> [What you will do]: The answer must be every line of the records below that contains the word "fixed", copied out.

[Start of Attachment]

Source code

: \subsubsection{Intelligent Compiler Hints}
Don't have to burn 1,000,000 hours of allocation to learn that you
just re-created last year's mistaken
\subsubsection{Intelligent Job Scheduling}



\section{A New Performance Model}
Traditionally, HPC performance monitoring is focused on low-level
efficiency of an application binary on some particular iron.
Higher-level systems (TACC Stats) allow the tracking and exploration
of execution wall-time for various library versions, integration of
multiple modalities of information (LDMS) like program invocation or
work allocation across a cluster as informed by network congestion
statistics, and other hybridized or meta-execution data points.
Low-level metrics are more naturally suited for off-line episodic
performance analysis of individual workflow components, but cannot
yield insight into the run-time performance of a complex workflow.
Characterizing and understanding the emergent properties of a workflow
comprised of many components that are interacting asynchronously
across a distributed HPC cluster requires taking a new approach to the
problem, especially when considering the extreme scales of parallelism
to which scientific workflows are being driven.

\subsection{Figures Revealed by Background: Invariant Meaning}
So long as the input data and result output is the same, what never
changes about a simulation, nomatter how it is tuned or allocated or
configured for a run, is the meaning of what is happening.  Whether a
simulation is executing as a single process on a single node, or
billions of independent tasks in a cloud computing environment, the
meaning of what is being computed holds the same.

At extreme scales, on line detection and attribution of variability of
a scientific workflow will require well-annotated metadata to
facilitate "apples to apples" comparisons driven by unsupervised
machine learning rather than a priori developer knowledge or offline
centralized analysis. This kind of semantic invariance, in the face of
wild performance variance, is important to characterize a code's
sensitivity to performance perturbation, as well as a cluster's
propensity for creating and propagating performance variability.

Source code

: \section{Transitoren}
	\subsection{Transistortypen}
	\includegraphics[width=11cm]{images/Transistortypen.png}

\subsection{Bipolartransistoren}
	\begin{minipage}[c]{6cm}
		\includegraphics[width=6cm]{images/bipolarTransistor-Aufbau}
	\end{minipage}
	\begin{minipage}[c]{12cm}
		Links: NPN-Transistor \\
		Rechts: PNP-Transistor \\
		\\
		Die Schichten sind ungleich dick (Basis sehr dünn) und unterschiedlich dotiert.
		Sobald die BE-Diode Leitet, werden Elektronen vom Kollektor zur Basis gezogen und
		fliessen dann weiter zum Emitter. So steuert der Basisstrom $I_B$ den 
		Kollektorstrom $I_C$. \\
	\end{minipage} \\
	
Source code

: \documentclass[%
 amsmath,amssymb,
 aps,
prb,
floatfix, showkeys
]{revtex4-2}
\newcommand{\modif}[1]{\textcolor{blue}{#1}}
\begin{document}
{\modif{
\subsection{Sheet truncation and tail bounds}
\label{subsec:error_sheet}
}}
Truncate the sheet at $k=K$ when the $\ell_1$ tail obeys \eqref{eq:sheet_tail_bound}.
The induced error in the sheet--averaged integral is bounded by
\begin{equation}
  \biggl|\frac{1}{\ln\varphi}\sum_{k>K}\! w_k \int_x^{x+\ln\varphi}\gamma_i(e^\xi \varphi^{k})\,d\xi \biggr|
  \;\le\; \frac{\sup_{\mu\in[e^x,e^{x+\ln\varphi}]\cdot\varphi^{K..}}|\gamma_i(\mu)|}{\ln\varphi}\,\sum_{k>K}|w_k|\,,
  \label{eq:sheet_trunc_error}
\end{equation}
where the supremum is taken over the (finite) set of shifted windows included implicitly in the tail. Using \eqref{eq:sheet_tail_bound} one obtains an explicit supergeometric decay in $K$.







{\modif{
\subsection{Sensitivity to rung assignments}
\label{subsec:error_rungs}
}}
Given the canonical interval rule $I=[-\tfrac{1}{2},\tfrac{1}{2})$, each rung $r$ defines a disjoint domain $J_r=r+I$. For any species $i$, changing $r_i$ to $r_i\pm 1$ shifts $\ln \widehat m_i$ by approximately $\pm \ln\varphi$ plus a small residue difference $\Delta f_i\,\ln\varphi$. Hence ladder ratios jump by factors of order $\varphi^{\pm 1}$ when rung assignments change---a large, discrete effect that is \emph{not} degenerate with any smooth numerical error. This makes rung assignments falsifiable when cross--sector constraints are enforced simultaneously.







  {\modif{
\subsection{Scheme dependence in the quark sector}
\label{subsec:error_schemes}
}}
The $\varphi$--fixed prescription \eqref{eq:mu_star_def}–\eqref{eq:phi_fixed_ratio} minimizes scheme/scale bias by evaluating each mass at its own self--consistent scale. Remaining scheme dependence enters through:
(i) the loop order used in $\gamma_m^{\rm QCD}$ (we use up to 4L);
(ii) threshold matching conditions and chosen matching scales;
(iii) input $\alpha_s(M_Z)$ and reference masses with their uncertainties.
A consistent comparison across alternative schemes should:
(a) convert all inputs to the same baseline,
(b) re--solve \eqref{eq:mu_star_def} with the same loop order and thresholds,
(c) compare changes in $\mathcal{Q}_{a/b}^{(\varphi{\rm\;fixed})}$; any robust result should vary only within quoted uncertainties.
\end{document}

[End of Attachment]

> [Expected output]:
The $\varphi$--fixed prescription \eqref{eq:mu_star_def}–\eqref{eq:phi_fixed_ratio} minimizes scheme/scale bias by evaluating each mass at its own self--consistent scale. Remaining scheme dependence enters through:
(c) compare changes in $\mathcal{Q}_{a/b}^{(\varphi{\rm\;fixed})}$; any robust result should vary only within quoted uncertainties.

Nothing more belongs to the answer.